Any global provider of logistics solutions has to deal with the pressing task of dealing with a multitude of order lines or picking cartons per day. The warehouse is involved in the task of carton picking and it ranges in the order of thousands when the company in concern is a leading global logistics provider. Therefore, it is essential to develop a suitable algorithm that can be employed in the task of multi-order picking. The workforce of the warehouse is dedicated to completing the picking-of-order operations which involve picking up goods and arranging them in cartons in an orderly fashion.

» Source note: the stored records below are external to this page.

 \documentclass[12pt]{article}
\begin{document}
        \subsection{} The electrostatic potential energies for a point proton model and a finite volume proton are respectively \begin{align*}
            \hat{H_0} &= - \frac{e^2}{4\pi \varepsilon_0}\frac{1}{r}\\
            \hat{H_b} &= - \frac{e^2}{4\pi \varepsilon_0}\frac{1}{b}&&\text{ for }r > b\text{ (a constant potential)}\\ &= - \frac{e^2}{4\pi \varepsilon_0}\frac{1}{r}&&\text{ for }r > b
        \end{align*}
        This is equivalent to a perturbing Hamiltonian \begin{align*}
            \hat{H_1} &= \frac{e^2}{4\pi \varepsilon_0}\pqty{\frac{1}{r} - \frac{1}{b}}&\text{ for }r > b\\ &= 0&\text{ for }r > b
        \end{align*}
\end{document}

Problems and challenges that the global logistics provider will face while implementing this simulation algorithm :
The accurate numbers had been provided which would act as the data involved in the order picking problems. The trolleys or fangos have a minimum and maximum capacity of carrying cartons, out of which, few are positioned on the weighing scales of the trolleys. The weighing scales are utilized in enhancing the picking accuracy by issuing a statutory alarm signal which is generated when the weight of the picked goods is different from that of the master data.

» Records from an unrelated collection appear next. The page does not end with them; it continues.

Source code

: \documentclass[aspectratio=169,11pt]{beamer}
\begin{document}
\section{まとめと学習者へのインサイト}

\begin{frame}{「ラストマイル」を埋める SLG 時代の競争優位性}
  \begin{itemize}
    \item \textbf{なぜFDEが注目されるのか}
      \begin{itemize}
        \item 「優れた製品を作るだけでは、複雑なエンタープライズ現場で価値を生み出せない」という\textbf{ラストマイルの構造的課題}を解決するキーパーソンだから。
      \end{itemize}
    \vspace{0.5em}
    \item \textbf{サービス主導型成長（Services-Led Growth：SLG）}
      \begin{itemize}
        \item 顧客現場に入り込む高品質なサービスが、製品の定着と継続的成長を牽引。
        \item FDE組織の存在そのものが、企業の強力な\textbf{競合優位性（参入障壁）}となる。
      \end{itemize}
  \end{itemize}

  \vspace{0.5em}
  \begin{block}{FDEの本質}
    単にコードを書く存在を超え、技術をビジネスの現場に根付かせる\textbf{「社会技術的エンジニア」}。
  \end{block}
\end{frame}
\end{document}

An operator is engaged with the task of filling in the cartons which are positioned on the scales of the trolleys and when one carton is loaded with products or items, it is swapped with the next empty carton in which the filling procedure is performed. Therefore, only the maximum number of cartons that the trolleys can carry at any given point of time is always available for simultaneous filling. The articles or the items of the cartons can be positioned at any location which is present along the operator’s route. Thus, it springs the need for an algorithm for establishing optimal picking tours to serve incoming orders.
Solutions to the multi-order picking process :
The required algorithm that can do away with all the complexities and complications resulting from the glitches in the executions of multi-order picking, is needed to be developed. The best company or organization should be provided with the case study data and employed with the task of developing this intuitive algorithm. The algorithm would consist of an idea that operates on the fundamental that the operator’s route is always straight so that the operator does not need to go back after swapping cartons. Therefore a maximum number of cartons cannot be assigned to a single order-picking tour and instead cartons may contain items from the initial as well as final locations of the tour and should not be swapped until full.
The experts engaged with the task of developing the appropriate algorithm should run or test the algorithm on a simulation model of the warehouse to test its efficiency before employing it in real-time functions of the warehouse. The detailed simulation model should highlight the entire layout of the warehouse including the places of storage, movement of trolley operators, inbound orders, trolley operations as well as service levels.
The optimization of the routes followed by the operators can be modified depending on a couple of criteria :
- Maximizing average cartons quantity per tour
- Maximizing article overlap in each tour which highlights the preference of selecting the same articles for multiple cartons in a single tour.
The output data which would result from the algorithm after feeding this input data would contain the number of cartons which can be successfully filled per tour, the average utilization of a trolley as well as the determination of the meantime of a tour.
Results of implementing the perfect algorithm :
The output statistics generated from the algorithm after implementing it to the simulation models of the warehouse, explicitly display the improvement of trolley utilization rate by almost 150% as compared to the former trolley utilization rate. Of course, this included the suggested inclusion of the remodeling of layout configuration, equipment, and movement algorithm. This model can thus be imposed with the task of choosing the perfect warehouse layout and improved design for article distribution in the warehouse. The trolley utilization rate and the trolley numbers would also define a balance between the staff workloads and the service levels.
Thus it is extremely essential in the wake of the modern and mechanized warehouses to develop a sustaining algorithm that can develop the optimization in procedures like service level, trolley utilization, and workforce efficiency. This would also result in the modification of the warehousing design according to the data generated from the implementation of the algorithm.